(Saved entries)
%%

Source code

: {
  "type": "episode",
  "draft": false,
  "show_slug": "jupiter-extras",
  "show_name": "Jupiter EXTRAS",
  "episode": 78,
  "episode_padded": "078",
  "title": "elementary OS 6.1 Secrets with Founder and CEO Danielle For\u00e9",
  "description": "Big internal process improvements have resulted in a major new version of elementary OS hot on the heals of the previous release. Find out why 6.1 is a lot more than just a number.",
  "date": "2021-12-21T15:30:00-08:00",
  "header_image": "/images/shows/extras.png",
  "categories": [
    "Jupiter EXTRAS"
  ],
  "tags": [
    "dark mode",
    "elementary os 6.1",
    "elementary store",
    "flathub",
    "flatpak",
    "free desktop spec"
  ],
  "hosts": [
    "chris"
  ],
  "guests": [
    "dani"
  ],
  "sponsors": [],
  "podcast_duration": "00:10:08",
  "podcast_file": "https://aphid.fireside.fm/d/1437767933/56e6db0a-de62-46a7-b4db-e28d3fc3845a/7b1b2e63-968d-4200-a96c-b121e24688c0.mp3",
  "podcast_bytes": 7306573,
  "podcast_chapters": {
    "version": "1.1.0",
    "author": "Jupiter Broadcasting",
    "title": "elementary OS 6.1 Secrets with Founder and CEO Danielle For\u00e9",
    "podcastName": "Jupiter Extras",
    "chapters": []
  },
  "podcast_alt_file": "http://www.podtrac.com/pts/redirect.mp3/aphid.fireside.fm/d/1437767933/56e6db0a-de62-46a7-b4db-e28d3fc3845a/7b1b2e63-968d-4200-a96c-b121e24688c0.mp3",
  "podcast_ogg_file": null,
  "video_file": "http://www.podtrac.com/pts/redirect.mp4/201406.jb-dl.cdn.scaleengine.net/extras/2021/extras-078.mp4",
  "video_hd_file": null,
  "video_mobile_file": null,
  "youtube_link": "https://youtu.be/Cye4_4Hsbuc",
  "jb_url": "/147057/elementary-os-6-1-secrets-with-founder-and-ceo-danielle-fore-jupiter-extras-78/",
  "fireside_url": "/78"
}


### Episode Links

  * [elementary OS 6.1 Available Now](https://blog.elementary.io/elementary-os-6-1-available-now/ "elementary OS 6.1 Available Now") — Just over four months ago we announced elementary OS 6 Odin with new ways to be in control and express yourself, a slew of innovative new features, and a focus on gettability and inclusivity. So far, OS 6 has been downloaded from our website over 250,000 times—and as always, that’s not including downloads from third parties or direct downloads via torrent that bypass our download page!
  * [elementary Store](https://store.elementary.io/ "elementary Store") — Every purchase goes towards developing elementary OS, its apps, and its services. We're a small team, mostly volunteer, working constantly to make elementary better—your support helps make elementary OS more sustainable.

%%

WHAT THE TASK REQUIRES: The answer should be the full set of records, reproduced exactly.

TASK RESPONSE:
Source code

: {
  "type": "episode",
  "draft": false,
  "show_slug": "jupiter-extras",
  "show_name": "Jupiter EXTRAS",
  "episode": 78,
  "episode_padded": "078",
  "title": "elementary OS 6.1 Secrets with Founder and CEO Danielle For\u00e9",
  "description": "Big internal process improvements have resulted in a major new version of elementary OS hot on the heals of the previous release. Find out why 6.1 is a lot more than just a number.",
  "date": "2021-12-21T15:30:00-08:00",
  "header_image": "/images/shows/extras.png",
  "categories": [
    "Jupiter EXTRAS"
  ],
  "tags": [
    "dark mode",
    "elementary os 6.1",
    "elementary store",
    "flathub",
    "flatpak",
    "free desktop spec"
  ],
  "hosts": [
    "chris"
  ],
  "guests": [
    "dani"
  ],
  "sponsors": [],
  "podcast_duration": "00:10:08",
  "podcast_file": "https://aphid.fireside.fm/d/1437767933/56e6db0a-de62-46a7-b4db-e28d3fc3845a/7b1b2e63-968d-4200-a96c-b121e24688c0.mp3",
  "podcast_bytes": 7306573,
  "podcast_chapters": {
    "version": "1.1.0",
    "author": "Jupiter Broadcasting",
    "title": "elementary OS 6.1 Secrets with Founder and CEO Danielle For\u00e9",
    "podcastName": "Jupiter Extras",
    "chapters": []
  },
  "podcast_alt_file": "http://www.podtrac.com/pts/redirect.mp3/aphid.fireside.fm/d/1437767933/56e6db0a-de62-46a7-b4db-e28d3fc3845a/7b1b2e63-968d-4200-a96c-b121e24688c0.mp3",
  "podcast_ogg_file": null,
  "video_file": "http://www.podtrac.com/pts/redirect.mp4/201406.jb-dl.cdn.scaleengine.net/extras/2021/extras-078.mp4",
  "video_hd_file": null,
  "video_mobile_file": null,
  "youtube_link": "https://youtu.be/Cye4_4Hsbuc",
  "jb_url": "/147057/elementary-os-6-1-secrets-with-founder-and-ceo-danielle-fore-jupiter-extras-78/",
  "fireside_url": "/78"
}


### Episode Links

  * [elementary OS 6.1 Available Now](https://blog.elementary.io/elementary-os-6-1-available-now/ "elementary OS 6.1 Available Now") — Just over four months ago we announced elementary OS 6 Odin with new ways to be in control and express yourself, a slew of innovative new features, and a focus on gettability and inclusivity. So far, OS 6 has been downloaded from our website over 250,000 times—and as always, that’s not including downloads from third parties or direct downloads via torrent that bypass our download page!
  * [elementary Store](https://store.elementary.io/ "elementary Store") — Every purchase goes towards developing elementary OS, its apps, and its services. We're a small team, mostly volunteer, working constantly to make elementary better—your support helps make elementary OS more sustainable.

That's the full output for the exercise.